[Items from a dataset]

........

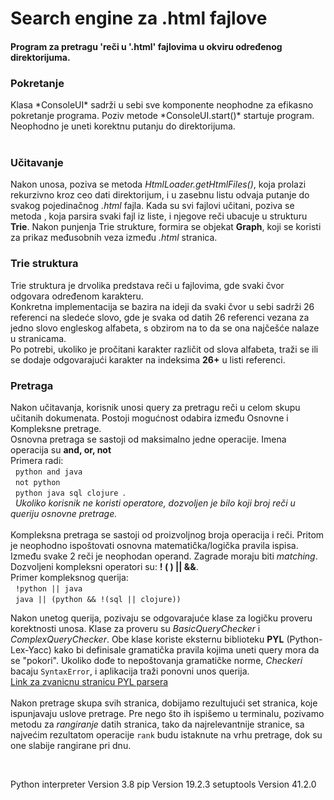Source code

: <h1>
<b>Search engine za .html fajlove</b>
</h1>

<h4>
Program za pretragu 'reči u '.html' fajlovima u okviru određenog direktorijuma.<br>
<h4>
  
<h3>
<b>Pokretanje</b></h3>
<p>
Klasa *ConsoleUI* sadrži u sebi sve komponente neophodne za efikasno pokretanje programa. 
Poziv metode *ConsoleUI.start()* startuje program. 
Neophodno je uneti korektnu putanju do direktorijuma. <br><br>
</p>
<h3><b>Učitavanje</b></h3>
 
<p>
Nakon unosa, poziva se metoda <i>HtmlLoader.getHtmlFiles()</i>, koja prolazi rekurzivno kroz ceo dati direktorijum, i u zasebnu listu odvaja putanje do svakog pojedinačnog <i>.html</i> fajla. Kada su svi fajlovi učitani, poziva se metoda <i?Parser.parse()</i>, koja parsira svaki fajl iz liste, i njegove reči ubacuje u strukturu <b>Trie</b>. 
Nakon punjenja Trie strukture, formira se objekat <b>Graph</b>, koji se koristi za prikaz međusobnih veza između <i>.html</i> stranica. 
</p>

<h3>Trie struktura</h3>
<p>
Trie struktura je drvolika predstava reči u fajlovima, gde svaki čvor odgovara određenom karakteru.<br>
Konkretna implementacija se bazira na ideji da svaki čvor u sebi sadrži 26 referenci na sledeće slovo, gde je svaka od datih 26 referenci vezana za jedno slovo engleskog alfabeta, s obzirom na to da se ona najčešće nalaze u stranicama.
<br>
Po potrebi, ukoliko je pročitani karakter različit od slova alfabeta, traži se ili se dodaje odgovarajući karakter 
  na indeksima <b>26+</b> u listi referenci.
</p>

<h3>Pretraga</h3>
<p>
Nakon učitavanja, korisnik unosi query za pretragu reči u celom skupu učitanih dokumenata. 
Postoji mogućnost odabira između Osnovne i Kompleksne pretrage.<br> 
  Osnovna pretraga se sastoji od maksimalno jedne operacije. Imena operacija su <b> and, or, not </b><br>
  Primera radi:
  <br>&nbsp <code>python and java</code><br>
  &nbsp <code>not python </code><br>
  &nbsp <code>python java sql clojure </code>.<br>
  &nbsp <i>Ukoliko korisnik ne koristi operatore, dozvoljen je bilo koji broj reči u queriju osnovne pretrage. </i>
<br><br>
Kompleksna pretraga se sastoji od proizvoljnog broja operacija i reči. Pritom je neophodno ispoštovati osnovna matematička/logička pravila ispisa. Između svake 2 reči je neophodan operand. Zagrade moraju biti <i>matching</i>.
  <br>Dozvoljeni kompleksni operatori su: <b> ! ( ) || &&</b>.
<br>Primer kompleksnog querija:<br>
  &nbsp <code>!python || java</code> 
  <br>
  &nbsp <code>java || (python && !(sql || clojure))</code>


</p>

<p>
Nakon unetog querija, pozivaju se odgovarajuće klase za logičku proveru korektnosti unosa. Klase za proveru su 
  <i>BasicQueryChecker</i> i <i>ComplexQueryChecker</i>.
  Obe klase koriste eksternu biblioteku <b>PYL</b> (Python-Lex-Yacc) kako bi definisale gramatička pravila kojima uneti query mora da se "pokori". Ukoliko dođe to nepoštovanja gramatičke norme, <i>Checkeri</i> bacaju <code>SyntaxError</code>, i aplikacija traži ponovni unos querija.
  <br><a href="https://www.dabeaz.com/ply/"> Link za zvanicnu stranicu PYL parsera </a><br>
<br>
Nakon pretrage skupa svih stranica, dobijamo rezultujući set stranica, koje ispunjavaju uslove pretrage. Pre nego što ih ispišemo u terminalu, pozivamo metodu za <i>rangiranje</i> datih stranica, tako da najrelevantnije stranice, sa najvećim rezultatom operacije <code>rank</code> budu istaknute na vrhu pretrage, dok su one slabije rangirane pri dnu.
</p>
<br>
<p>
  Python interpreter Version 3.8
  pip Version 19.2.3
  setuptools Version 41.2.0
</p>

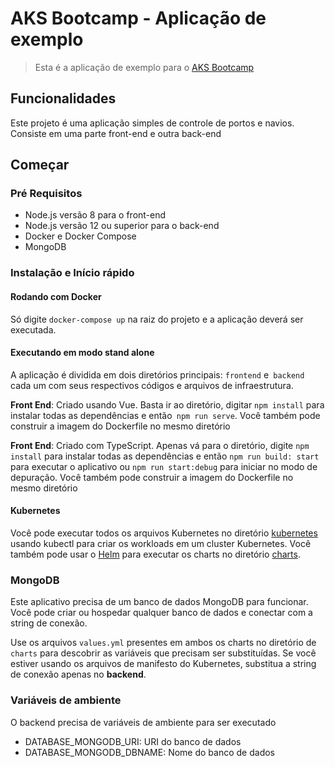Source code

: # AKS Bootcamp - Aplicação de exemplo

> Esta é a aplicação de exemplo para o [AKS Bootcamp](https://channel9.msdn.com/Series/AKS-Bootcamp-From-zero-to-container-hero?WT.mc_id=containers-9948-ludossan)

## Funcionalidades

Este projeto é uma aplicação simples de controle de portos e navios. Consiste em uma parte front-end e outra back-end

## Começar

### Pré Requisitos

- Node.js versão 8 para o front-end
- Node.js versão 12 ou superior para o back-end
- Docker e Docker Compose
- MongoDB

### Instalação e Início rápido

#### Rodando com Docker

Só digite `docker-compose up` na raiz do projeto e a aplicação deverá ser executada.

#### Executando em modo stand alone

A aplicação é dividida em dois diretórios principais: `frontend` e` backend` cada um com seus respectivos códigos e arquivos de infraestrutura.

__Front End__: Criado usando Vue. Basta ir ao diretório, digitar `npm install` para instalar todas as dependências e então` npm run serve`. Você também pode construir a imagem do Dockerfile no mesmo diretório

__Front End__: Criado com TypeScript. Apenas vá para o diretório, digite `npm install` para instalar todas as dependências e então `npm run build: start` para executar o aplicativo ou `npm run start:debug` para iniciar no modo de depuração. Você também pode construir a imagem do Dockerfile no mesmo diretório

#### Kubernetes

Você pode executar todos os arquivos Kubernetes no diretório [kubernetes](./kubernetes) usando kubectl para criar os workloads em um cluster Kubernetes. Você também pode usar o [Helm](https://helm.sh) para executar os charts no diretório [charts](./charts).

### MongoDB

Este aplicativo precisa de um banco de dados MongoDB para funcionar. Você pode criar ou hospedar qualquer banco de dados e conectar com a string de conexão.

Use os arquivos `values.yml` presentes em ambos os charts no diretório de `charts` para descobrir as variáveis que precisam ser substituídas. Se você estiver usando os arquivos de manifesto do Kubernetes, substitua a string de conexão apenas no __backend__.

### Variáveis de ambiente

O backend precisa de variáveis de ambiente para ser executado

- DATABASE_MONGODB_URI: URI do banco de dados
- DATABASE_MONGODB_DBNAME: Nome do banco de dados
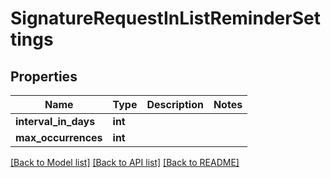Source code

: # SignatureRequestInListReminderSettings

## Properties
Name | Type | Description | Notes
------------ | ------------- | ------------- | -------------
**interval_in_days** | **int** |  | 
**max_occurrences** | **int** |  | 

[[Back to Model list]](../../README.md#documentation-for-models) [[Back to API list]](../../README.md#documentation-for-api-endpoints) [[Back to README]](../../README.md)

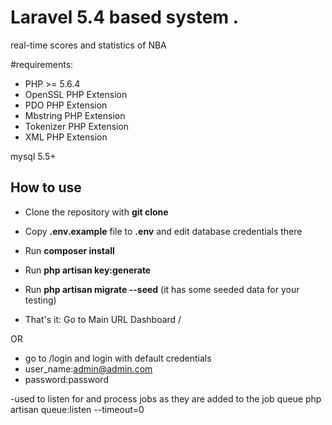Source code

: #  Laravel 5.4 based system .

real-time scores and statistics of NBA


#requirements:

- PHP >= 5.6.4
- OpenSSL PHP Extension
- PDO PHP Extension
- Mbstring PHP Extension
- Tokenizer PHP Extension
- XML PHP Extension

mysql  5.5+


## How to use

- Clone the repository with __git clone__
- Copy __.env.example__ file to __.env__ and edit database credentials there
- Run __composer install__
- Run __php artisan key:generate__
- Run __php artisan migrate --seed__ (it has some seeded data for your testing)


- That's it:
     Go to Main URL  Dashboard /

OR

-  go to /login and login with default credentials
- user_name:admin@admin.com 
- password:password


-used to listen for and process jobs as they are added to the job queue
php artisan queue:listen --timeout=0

........

Any pictures above are to be left out. Retype the rest of the records exactly.

Source code

: <h1>
<b>Search engine za .html fajlove</b>
</h1>

<h4>
Program za pretragu 'reči u '.html' fajlovima u okviru određenog direktorijuma.<br>
<h4>
  
<h3>
<b>Pokretanje</b></h3>
<p>
Klasa *ConsoleUI* sadrži u sebi sve komponente neophodne za efikasno pokretanje programa. 
Poziv metode *ConsoleUI.start()* startuje program. 
Neophodno je uneti korektnu putanju do direktorijuma. <br><br>
</p>
<h3><b>Učitavanje</b></h3>
 
<p>
Nakon unosa, poziva se metoda <i>HtmlLoader.getHtmlFiles()</i>, koja prolazi rekurzivno kroz ceo dati direktorijum, i u zasebnu listu odvaja putanje do svakog pojedinačnog <i>.html</i> fajla. Kada su svi fajlovi učitani, poziva se metoda <i?Parser.parse()</i>, koja parsira svaki fajl iz liste, i njegove reči ubacuje u strukturu <b>Trie</b>. 
Nakon punjenja Trie strukture, formira se objekat <b>Graph</b>, koji se koristi za prikaz međusobnih veza između <i>.html</i> stranica. 
</p>

<h3>Trie struktura</h3>
<p>
Trie struktura je drvolika predstava reči u fajlovima, gde svaki čvor odgovara određenom karakteru.<br>
Konkretna implementacija se bazira na ideji da svaki čvor u sebi sadrži 26 referenci na sledeće slovo, gde je svaka od datih 26 referenci vezana za jedno slovo engleskog alfabeta, s obzirom na to da se ona najčešće nalaze u stranicama.
<br>
Po potrebi, ukoliko je pročitani karakter različit od slova alfabeta, traži se ili se dodaje odgovarajući karakter 
  na indeksima <b>26+</b> u listi referenci.
</p>

<h3>Pretraga</h3>
<p>
Nakon učitavanja, korisnik unosi query za pretragu reči u celom skupu učitanih dokumenata. 
Postoji mogućnost odabira između Osnovne i Kompleksne pretrage.<br> 
  Osnovna pretraga se sastoji od maksimalno jedne operacije. Imena operacija su <b> and, or, not </b><br>
  Primera radi:
  <br>&nbsp <code>python and java</code><br>
  &nbsp <code>not python </code><br>
  &nbsp <code>python java sql clojure </code>.<br>
  &nbsp <i>Ukoliko korisnik ne koristi operatore, dozvoljen je bilo koji broj reči u queriju osnovne pretrage. </i>
<br><br>
Kompleksna pretraga se sastoji od proizvoljnog broja operacija i reči. Pritom je neophodno ispoštovati osnovna matematička/logička pravila ispisa. Između svake 2 reči je neophodan operand. Zagrade moraju biti <i>matching</i>.
  <br>Dozvoljeni kompleksni operatori su: <b> ! ( ) || &&</b>.
<br>Primer kompleksnog querija:<br>
  &nbsp <code>!python || java</code> 
  <br>
  &nbsp <code>java || (python && !(sql || clojure))</code>


</p>

<p>
Nakon unetog querija, pozivaju se odgovarajuće klase za logičku proveru korektnosti unosa. Klase za proveru su 
  <i>BasicQueryChecker</i> i <i>ComplexQueryChecker</i>.
  Obe klase koriste eksternu biblioteku <b>PYL</b> (Python-Lex-Yacc) kako bi definisale gramatička pravila kojima uneti query mora da se "pokori". Ukoliko dođe to nepoštovanja gramatičke norme, <i>Checkeri</i> bacaju <code>SyntaxError</code>, i aplikacija traži ponovni unos querija.
  <br><a href="https://www.dabeaz.com/ply/"> Link za zvanicnu stranicu PYL parsera </a><br>
<br>
Nakon pretrage skupa svih stranica, dobijamo rezultujući set stranica, koje ispunjavaju uslove pretrage. Pre nego što ih ispišemo u terminalu, pozivamo metodu za <i>rangiranje</i> datih stranica, tako da najrelevantnije stranice, sa najvećim rezultatom operacije <code>rank</code> budu istaknute na vrhu pretrage, dok su one slabije rangirane pri dnu.
</p>
<br>
<p>
  Python interpreter Version 3.8
  pip Version 19.2.3
  setuptools Version 41.2.0
</p>

Source code

: # AKS Bootcamp - Aplicação de exemplo

> Esta é a aplicação de exemplo para o [AKS Bootcamp](https://channel9.msdn.com/Series/AKS-Bootcamp-From-zero-to-container-hero?WT.mc_id=containers-9948-ludossan)

## Funcionalidades

Este projeto é uma aplicação simples de controle de portos e navios. Consiste em uma parte front-end e outra back-end

## Começar

### Pré Requisitos

- Node.js versão 8 para o front-end
- Node.js versão 12 ou superior para o back-end
- Docker e Docker Compose
- MongoDB

### Instalação e Início rápido

#### Rodando com Docker

Só digite `docker-compose up` na raiz do projeto e a aplicação deverá ser executada.

#### Executando em modo stand alone

A aplicação é dividida em dois diretórios principais: `frontend` e` backend` cada um com seus respectivos códigos e arquivos de infraestrutura.

__Front End__: Criado usando Vue. Basta ir ao diretório, digitar `npm install` para instalar todas as dependências e então` npm run serve`. Você também pode construir a imagem do Dockerfile no mesmo diretório

__Front End__: Criado com TypeScript. Apenas vá para o diretório, digite `npm install` para instalar todas as dependências e então `npm run build: start` para executar o aplicativo ou `npm run start:debug` para iniciar no modo de depuração. Você também pode construir a imagem do Dockerfile no mesmo diretório

#### Kubernetes

Você pode executar todos os arquivos Kubernetes no diretório [kubernetes](./kubernetes) usando kubectl para criar os workloads em um cluster Kubernetes. Você também pode usar o [Helm](https://helm.sh) para executar os charts no diretório [charts](./charts).

### MongoDB

Este aplicativo precisa de um banco de dados MongoDB para funcionar. Você pode criar ou hospedar qualquer banco de dados e conectar com a string de conexão.

Use os arquivos `values.yml` presentes em ambos os charts no diretório de `charts` para descobrir as variáveis que precisam ser substituídas. Se você estiver usando os arquivos de manifesto do Kubernetes, substitua a string de conexão apenas no __backend__.

### Variáveis de ambiente

O backend precisa de variáveis de ambiente para ser executado

- DATABASE_MONGODB_URI: URI do banco de dados
- DATABASE_MONGODB_DBNAME: Nome do banco de dados
Source code

: # SignatureRequestInListReminderSettings

## Properties
Name | Type | Description | Notes
------------ | ------------- | ------------- | -------------
**interval_in_days** | **int** |  | 
**max_occurrences** | **int** |  | 

[[Back to Model list]](../../README.md#documentation-for-models) [[Back to API list]](../../README.md#documentation-for-api-endpoints) [[Back to README]](../../README.md)

Source code

: #  Laravel 5.4 based system .

real-time scores and statistics of NBA


#requirements:

- PHP >= 5.6.4
- OpenSSL PHP Extension
- PDO PHP Extension
- Mbstring PHP Extension
- Tokenizer PHP Extension
- XML PHP Extension

mysql  5.5+


## How to use

- Clone the repository with __git clone__
- Copy __.env.example__ file to __.env__ and edit database credentials there
- Run __composer install__
- Run __php artisan key:generate__
- Run __php artisan migrate --seed__ (it has some seeded data for your testing)


- That's it:
     Go to Main URL  Dashboard /

OR

-  go to /login and login with default credentials
- user_name:admin@admin.com 
- password:password


-used to listen for and process jobs as they are added to the job queue
php artisan queue:listen --timeout=0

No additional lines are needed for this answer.